Earlier in the year he had produced a really neat “Air Raid” T-shirt which had a map of the United States with each of the Big 12 opponent’s cities marked and football coming down upon them.

“The football looks almost like a bomb, and I had my little character, Harri, riding it like Slim Pickens did in the posters for the movie ‘Dr. Strangelove: Or How I Learned to Stop Worrying and Love the Bomb,’” he said.

“It went great early in the season but slowed down quite a big during the losing streak.”

And finally changing times moved Moores to do an illustration that went back to one of the very first one he ever did as WVU purchased the property known as Sunnyside and planned to redevelop it, forcing angry students to find new housing.

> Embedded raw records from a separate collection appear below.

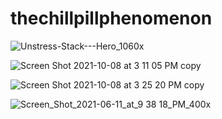 # thechillpillphenomenon
![Unstress-Stack---Hero_1060x](https://user-images.githubusercontent.com/70854508/136614933-6eca9c32-a695-4304-b9a2-2495abebad10.jpg)


![Screen Shot 2021-10-08 at 3 11 05 PM copy](https://user-images.githubusercontent.com/70854508/136620485-78ab0683-0b89-47b9-b8fa-90c8d7066877.png)


![Screen Shot 2021-10-08 at 3 25 20 PM copy](https://user-images.githubusercontent.com/70854508/136621011-f4751dc0-23a6-47d8-b25c-dcb1b149a2a5.png)

![Screen_Shot_2021-06-11_at_9 38 18_PM_400x](https://user-images.githubusercontent.com/70854508/136621500-47f59be3-485a-41b7-9d2c-5538da940439.jpg)

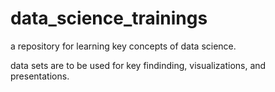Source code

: # data_science_trainings
a repository for learning key concepts of data science. 



data sets are to be used for key findinding, visualizations, and presentations. 
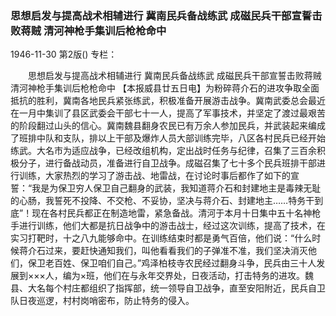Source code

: ### 思想启发与提高战术相辅进行  冀南民兵备战练武  成磁民兵干部宣誓击败蒋贼  清河神枪手集训后枪枪命中

1946-11-30
第2版()
专栏：

　　思想启发与提高战术相辅进行
    冀南民兵备战练武
    成磁民兵干部宣誓击败蒋贼
    清河神枪手集训后枪枪命中
    【本报威县廿五日电】为粉碎蒋介石的进攻争取全面抵抗的胜利，冀南各地民兵紧张练武，积极准备开展游击战争。冀南武委总会最近在一月中集训了县区武委会干部七十一人，提高了军事技术，并坚定了渡过最艰苦的阶段翻过山头的信心。冀南魏县翻身农民已有万余人参加民兵，并武装起来编成了班排中队和支队，排以上干部及爆炸人员大部训练完毕，八区各村民兵已经开始练武。大名市为适应战争，已经改组机构，定出战时任务与纪律，召集了三百余积极分子，进行备战动员，准备进行自卫战争。成磁召集了七十多个民兵班排干部进行训练，大家热烈的学习了游击战、地雷战，在讨论时事后都作了如下的宣誓：“我是为保卫穷人保卫自己翻身的武装，我知道蒋介石和封建地主是毒辣无耻的心肠，我誓死不投降、不交枪、不妥协，坚决与蒋介石、封建地主……特务干到底”！现在各村民兵都正在制造地雷，紧急备战。清河于本月十日集中五十名神枪手进行训练，他们大都是抗日战争中的游击战士，经过这次训练，提高了技术，在实习打靶时，十之八九能够命中。在训练结束时都是勇气百倍，他们说：“什么时候蒋介石过来，要赶快通知我们，叫他看看我们的子弹准不准，我们坚决消灭他们，保卫老百姓、保卫咱们自己。”鸡泽柏枝寺农民经过翻身斗争，民兵由三十人发展到×××人，编为×班，他们在与永年交界处，日夜活动，打击特务的进攻。魏县、大名每个村庄都组织了指挥部，统一领导自卫战争，直至安阳附近，民兵自卫队日夜巡逻，村村岗哨密布，防止特务的侵入。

“I had a couple of Sunnyside shirts, one licensed by the schools, that I did previously,” he said. “There was one I did in the late ’70s that was real popular … still is. So, when the students came into an uproar I felt I had to do a real tribute shirt. It’s called ‘Don’t Let the Sun Go Down.’”

The print and T-shirt show the sunset and some students up on the roof overlooking Sunnyside.

“It’s a real tribute to the old establishments. A lot of alumni like and a lot of the young kids, too,” Moores said.